As facturas
Parece que o fisco, naquele seu "jeito" soberbo, ameaçador e meio terrorista que tanto gosta de usar quando se dirige ao comum do cidadão, resolveu dizer que já abriu "diversos processos de contra-ordenação" a consumidores por falta de exigência de factura.
Se virmos bem, isso não é mais do que aquilo que resulta da lei. Tendo passado a ser obrigatório que todos os consumidores exijam a passagem de factura de todos os consumos que efectuem e que o facto de a não exigirem constitui infracção punível.
Por isso não se percebe bem a razão deste anúncio público do fisco – a menos que ele tenha como único objectivo "espalhar terror" preventivamente, procurando que toda a gente, aterrorizada com a possibilidade de ser apanhada por um "fiscal das finanças" sem ter a factura da bica que acabou de tomar à pressa, antes de ir para o emprego, se veja condenada a pagar uma multa caríssima...

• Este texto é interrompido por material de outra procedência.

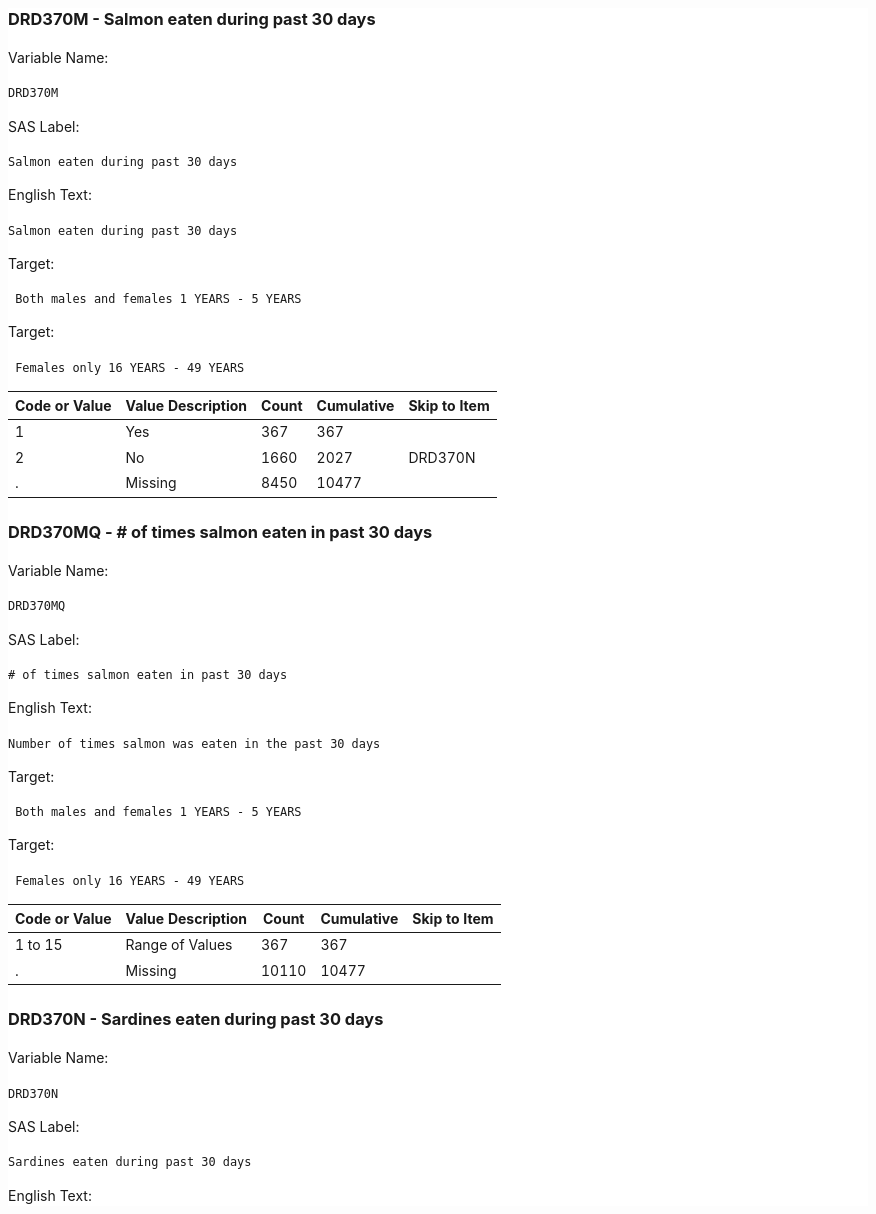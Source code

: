 ### DRD370M - Salmon eaten during past 30 days

Variable Name:

    DRD370M
SAS Label:

    Salmon eaten during past 30 days
English Text:

    Salmon eaten during past 30 days
Target:

     Both males and females 1 YEARS - 5 YEARS
Target:

     Females only 16 YEARS - 49 YEARS
Code or Value | Value Description | Count | Cumulative | Skip to Item  
---|---|---|---|---  
1 | Yes | 367 | 367 |   
2 | No | 1660 | 2027 | DRD370N  
. | Missing | 8450 | 10477 |   
  
### DRD370MQ - # of times salmon eaten in past 30 days

Variable Name:

    DRD370MQ
SAS Label:

    # of times salmon eaten in past 30 days
English Text:

    Number of times salmon was eaten in the past 30 days
Target:

     Both males and females 1 YEARS - 5 YEARS
Target:

     Females only 16 YEARS - 49 YEARS
Code or Value | Value Description | Count | Cumulative | Skip to Item  
---|---|---|---|---  
1 to 15 | Range of Values | 367 | 367 |   
. | Missing | 10110 | 10477 |   
  
### DRD370N - Sardines eaten during past 30 days

Variable Name:

    DRD370N
SAS Label:

    Sardines eaten during past 30 days
English Text:
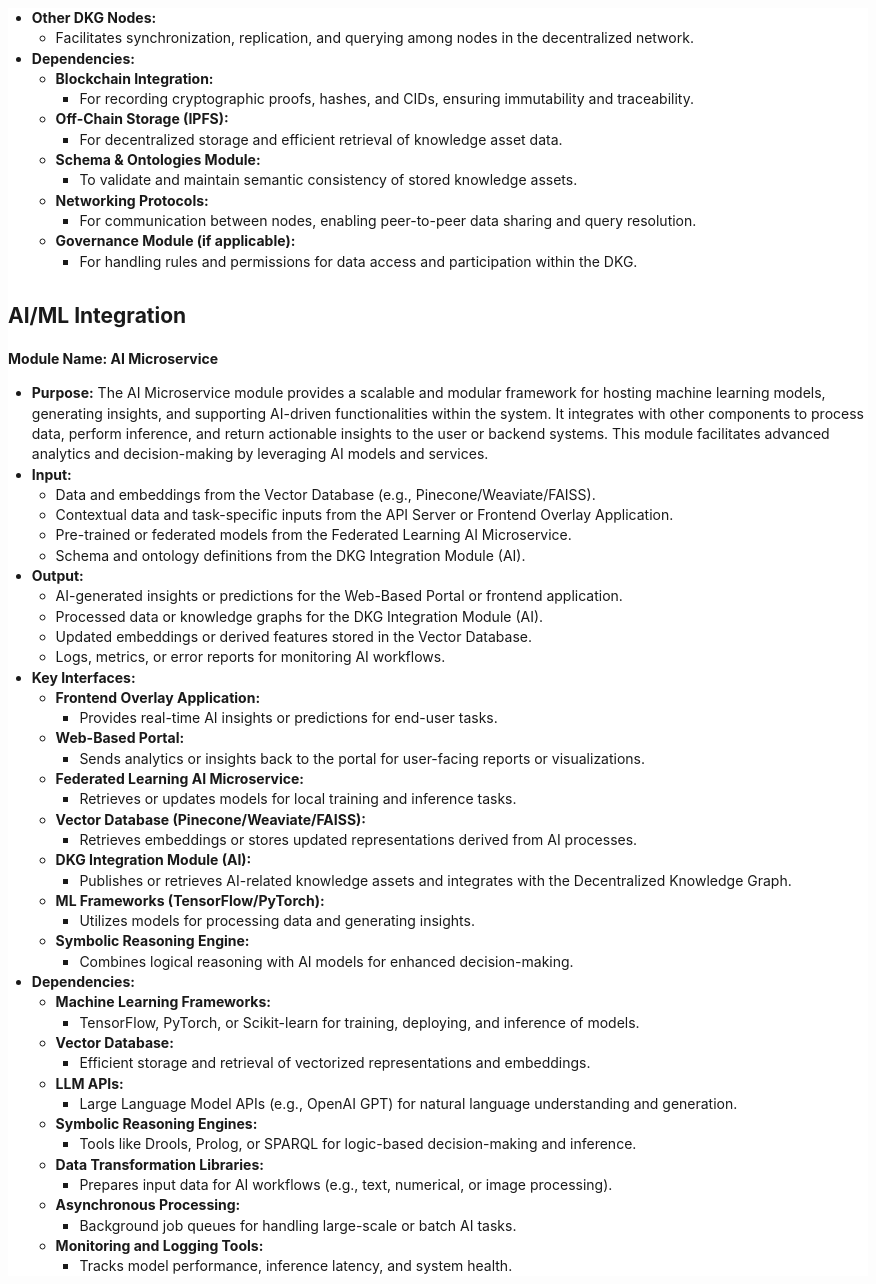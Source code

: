   - **Other DKG Nodes:**
      - Facilitates synchronization, replication, and querying among nodes in the decentralized network.
- **Dependencies:** 
  - **Blockchain Integration:**
      - For recording cryptographic proofs, hashes, and CIDs, ensuring immutability and traceability.
  - **Off-Chain Storage (IPFS):**
      - For decentralized storage and efficient retrieval of knowledge asset data.
  - **Schema & Ontologies Module:**
      - To validate and maintain semantic consistency of stored knowledge assets.
  - **Networking Protocols:**
      - For communication between nodes, enabling peer-to-peer data sharing and query resolution.
  - **Governance Module (if applicable):**
      - For handling rules and permissions for data access and participation within the DKG.
## AI/ML Integration
**Module Name: AI Microservice**
- **Purpose:** The AI Microservice module provides a scalable and modular framework for hosting machine learning models, generating insights, and supporting AI-driven functionalities within the system. It integrates with other components to process data, perform inference, and return actionable insights to the user or backend systems. This module facilitates advanced analytics and decision-making by leveraging AI models and services.
- **Input:**
  - Data and embeddings from the Vector Database (e.g., Pinecone/Weaviate/FAISS).
  - Contextual data and task-specific inputs from the API Server or Frontend Overlay Application.
  - Pre-trained or federated models from the Federated Learning AI Microservice.
  - Schema and ontology definitions from the DKG Integration Module (AI).
- **Output:**
  - AI-generated insights or predictions for the Web-Based Portal or frontend application.
  - Processed data or knowledge graphs for the DKG Integration Module (AI).
  - Updated embeddings or derived features stored in the Vector Database.
  - Logs, metrics, or error reports for monitoring AI workflows.
- **Key Interfaces:**
  - **Frontend Overlay Application:**
      - Provides real-time AI insights or predictions for end-user tasks.
  - **Web-Based Portal:**
      - Sends analytics or insights back to the portal for user-facing reports or visualizations.
  - **Federated Learning AI Microservice:**
      - Retrieves or updates models for local training and inference tasks.
  - **Vector Database (Pinecone/Weaviate/FAISS):**
      - Retrieves embeddings or stores updated representations derived from AI processes.
  - **DKG Integration Module (AI):**
      - Publishes or retrieves AI-related knowledge assets and integrates with the Decentralized Knowledge Graph.
  - **ML Frameworks (TensorFlow/PyTorch):**
      - Utilizes models for processing data and generating insights.
  - **Symbolic Reasoning Engine:**
      - Combines logical reasoning with AI models for enhanced decision-making.
- **Dependencies:**
  - **Machine Learning Frameworks:**
      - TensorFlow, PyTorch, or Scikit-learn for training, deploying, and inference of models.
  - **Vector Database:**
      - Efficient storage and retrieval of vectorized representations and embeddings.
  - **LLM APIs:**
      - Large Language Model APIs (e.g., OpenAI GPT) for natural language understanding and generation.
  - **Symbolic Reasoning Engines:**
      - Tools like Drools, Prolog, or SPARQL for logic-based decision-making and inference.
  - **Data Transformation Libraries:**
      - Prepares input data for AI workflows (e.g., text, numerical, or image processing).
  - **Asynchronous Processing:**
      - Background job queues for handling large-scale or batch AI tasks.
  - **Monitoring and Logging Tools:**
      - Tracks model performance, inference latency, and system health.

Se foi esse o objectivo, as finanças conseguiram atingi-lo. Mas, mais do que isso, conseguiram pôr meio país contra o fisco.
Neste campo, um ex-secretario de estado, homem de cultura e escritor, resolveu "revoltar-se" e dizer, de uma forma que pretendeu que fosse mais polida, que se um "fiscal das finanças" lhe pedisse uma factura de algum dos seus gastos, o "mandava apanhar no cu".
Dizer coisas destas, num tempo destes, é, desde logo, garantia de sucesso e de divulgação. E tanto mais sucesso e divulgação quanto o seu autor é um ex-governante. O gáudio que isso provoca junto de certa comunicação social, por exemplo, é imenso. Uma "boca" destas pode bem caber numa conversa de café. Mais já não parece que seja curial na caneta de um ex-governante e homem da cultura.
O anuncio das finanças é arrogante e terrorista. A afirmação do ex-governante é despropositada.
No final de tudo isto ninguém diz que, afinal, este problema das facturas é apenas uma das faces visíveis e sensíveis do fenómeno da fuga ao fisco. Se toda a gente pagasse os seus impostos, se não houvesse uma grande número de actividades que se mantêm "fora" do sistema tributário, com a cumplicidade de todos nós, nada disto aconteceria. A economia paralela seria menor, seria tributada e nós todos pagaríamaos menos impostos.
Pode ser tonto - é tonto - multar alguém porque não exigiu a factura do sua bica, do seu jornal ou da engraxadela dos sapatos.
Mas se isso é tonto, se é absurdo, então que se peça, que se exija, que se imponha a revogação da lei - mas não que se diga que se manda o fiscal das finanças "apanhar no cu" quando ele apenas se limita a cumprir as suas funções e a aplicar a lei.